A non-exhaustive set of topics we tentatively plan on covering are as follows:
- Minimum spanning trees
- Asymptotic analysis
- Graph traversals
- Topological sort
- Shortest paths
- Suffix trees/arrays
- Dynamic programming
- String alignment (genomics)
- Network flow
- Amortized analysis
- Splay trees
- Linear programming
- NP-hardness
- Approximation algorithms
- Hashing
- Probabilistic sketching
- Minimum cut
- Closest pair of points
Here is the rough schedule and prelecture notes (gratefully based off Carl Kingsford's excellent materials; all errors are mine):
- 2023-08-28: Lec0: Introduction. KT 1
- 2023-08-28: Lec1: Minimum spanning trees and Prim's algorithm. KT 3.1, 4.5, 4.7
- 2023-08-30: Lec2: Kruskal and Union-Find. KT 4.5-4.6
- 2023-09-01: Lec3: data structures, union-find, heap. KT, 4.6, 2.5
- 2023-09-04: Labor day; no classes
- 2023-09-06: Lec4: heaps and MST clustering. KT 2.5, 4.7
- 2023-09-08: Lec5: asymptotic analysis. KT 2.1-2.2. HW1 due.
- 2023-09-11: Lec6a and Lec6b: graph traversal (BFS, DFS) and applications (bipartite graph, topological sort). KT Ch. 3.
- 2023-09-13 Lec7: approximation algorithms; approx Euclidean TSP
- 2023-09-15 Lec8: minimum spanning arborescence. KT 4.9
- 2023-09-18: Lec9: Shortest weighted path via Dijkstra. KT 4.4. HW2 due.
- 2023-09-20: Lec10: A* search and admissibile heuristics.
- 2023-09-22: Lec11: Bellman-Ford negative shortest path. KT 6.8.
- 2023-09-25: Lec12: Divide and conquer + closest points. KT 5.4
- 2023-09-27: Lec13: Skip Lists and randomized data structures.HW3 due
- 2023-09-29: Lec14: Divide and conquer for numerics: Karatsuba and Strassen
- 2023-10-02: Lec15: Binary search trees
- 2023-10-04: Midterm 1
- 2023-10-06: Lec16: Splay trees and amortized analysis
- 2023-10-09: Splay trees continued.
- 2023-10-11: Lec17: (a,b)-trees and B-trees. HW4 due
- 2023-10-13: B-trees continued.
- 2023-10-16 to 2023-10-20: Fall Break; no classes
- 2023-10-23: Lec18: suffix tries and suffix trees.

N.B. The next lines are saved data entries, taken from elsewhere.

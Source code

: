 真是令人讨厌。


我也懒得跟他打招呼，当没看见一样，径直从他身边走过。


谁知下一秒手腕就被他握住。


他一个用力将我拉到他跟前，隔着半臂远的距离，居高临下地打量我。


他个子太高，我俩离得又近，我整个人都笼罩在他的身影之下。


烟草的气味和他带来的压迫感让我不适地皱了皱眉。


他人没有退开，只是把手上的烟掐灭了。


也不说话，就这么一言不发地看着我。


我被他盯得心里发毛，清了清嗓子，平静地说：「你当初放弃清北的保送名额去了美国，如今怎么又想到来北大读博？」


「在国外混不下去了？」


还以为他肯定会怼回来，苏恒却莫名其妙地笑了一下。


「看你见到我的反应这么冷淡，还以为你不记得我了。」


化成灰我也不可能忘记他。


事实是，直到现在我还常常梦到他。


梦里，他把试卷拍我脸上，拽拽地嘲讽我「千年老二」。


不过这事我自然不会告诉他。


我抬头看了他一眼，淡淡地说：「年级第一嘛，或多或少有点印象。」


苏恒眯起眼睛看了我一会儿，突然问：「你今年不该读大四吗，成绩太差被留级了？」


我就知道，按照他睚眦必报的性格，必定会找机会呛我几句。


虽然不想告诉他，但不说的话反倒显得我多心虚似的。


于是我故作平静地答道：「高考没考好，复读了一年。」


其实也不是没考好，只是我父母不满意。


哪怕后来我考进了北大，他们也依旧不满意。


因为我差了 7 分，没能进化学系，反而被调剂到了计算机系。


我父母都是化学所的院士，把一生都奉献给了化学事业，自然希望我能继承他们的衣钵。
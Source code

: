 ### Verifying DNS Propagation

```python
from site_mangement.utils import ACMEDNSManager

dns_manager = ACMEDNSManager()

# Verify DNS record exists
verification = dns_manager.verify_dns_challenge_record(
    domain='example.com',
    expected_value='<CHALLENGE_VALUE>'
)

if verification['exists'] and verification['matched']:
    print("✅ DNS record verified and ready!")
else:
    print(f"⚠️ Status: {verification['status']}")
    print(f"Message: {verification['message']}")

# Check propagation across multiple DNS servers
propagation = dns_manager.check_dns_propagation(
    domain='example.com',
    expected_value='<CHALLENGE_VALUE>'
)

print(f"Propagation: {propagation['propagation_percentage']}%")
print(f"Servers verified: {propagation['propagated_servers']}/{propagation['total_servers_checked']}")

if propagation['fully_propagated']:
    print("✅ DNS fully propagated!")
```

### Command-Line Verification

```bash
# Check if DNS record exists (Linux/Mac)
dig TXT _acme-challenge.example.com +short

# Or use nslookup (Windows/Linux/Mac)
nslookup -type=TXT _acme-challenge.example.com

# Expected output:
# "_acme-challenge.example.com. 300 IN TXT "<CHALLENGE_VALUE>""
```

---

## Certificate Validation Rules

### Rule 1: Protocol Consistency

- 2023-10-25: Lec19: generalized suffix trees and suffix arrays
- 2023-10-27: Lec20: subset sum and knapsack (DP examples). KT 6.4
- 2023-10-30: Lec21: sequence alignment and RNA folding. KT 6.5, 6.8. HW5 due
- 2023-11-01: Lec22: network flow. min-cut max-flow. KT 7.1
- 2023-11-03: lec23: generalizations of max flow, bipartite matching, reductions. KT 7.5-7.7
- 2023-11-06: Lec24: more examples of DP and network flow problems. HW6 due
- 2023-11-08: Midterm 2
- 2023-11-10: Lec25: linear programming (and a tiny intro to integer linear programming)
- 2023-11-13: Lec26: simplex method
- 2023-11-15: Lec27: NP-hardness. KT Chapter 8.
- 2023-11-17: Lec 27 continued. More HP-hardness, vertex cover, independent set, set cover
- 2023-11-20: Lec28: 3SAT, Hamiltonian path/cycle, more reductions
- 2023-11-22 to 2023-11-24: Thanksgiving; no classes
- 2023-11-27: Continuation of Lec 28, including Traveling Salesman.
- 2023-11-29: Lec29: approximation algorithms for vertex cover and minimizing makespan
- 2023-12-01: Lec30: hash functions. HW7 due
- 2023-12-04: Lec31: count distinct sketch and MinHash
- 2023-12-06: continuation of count distinct sketch and MinHash
- 2023-12-08: Lec32: Some fun examples of NP-hardness. Video games and Olympic sports routines. HW8 due
- 2023-12-13, 2-4pm: Office Hours
- 2023-12-15, 5:30-8:30pm: Final Exam @ DH 2210
Office Hours and Contact Info
TA office hours to-be-determined
Piazza: https://piazza.com/cmu/fall2023/026131535115650/home
We strongly encourage contacting course staff via Piazza (you may post to instructors only); we cannot guarantee a timely response for any other medium.
If you have an issue that you wish to raise to just the professor (for example, a complaint about a TA), you may email directly to ywyu@cmu or yuny@andrew. However, any other general course-related correspondence should be via Piazza.
Homework
Homework will be approximately weekly. Every homework can be submitted up to 24 hours late for a 20% penalty. No other late homeworks will be accepted. Homework must be handwritten and submitted online (either scanned or written on a tablet).
Solutions should be as short, clear, and concise as possible. We will be taking marks off
for long, meandering solutions to otherwise short problems, even if all of the reasoning is technically
correct. Brevity is the soul of wit.
More details about submitting homework to come.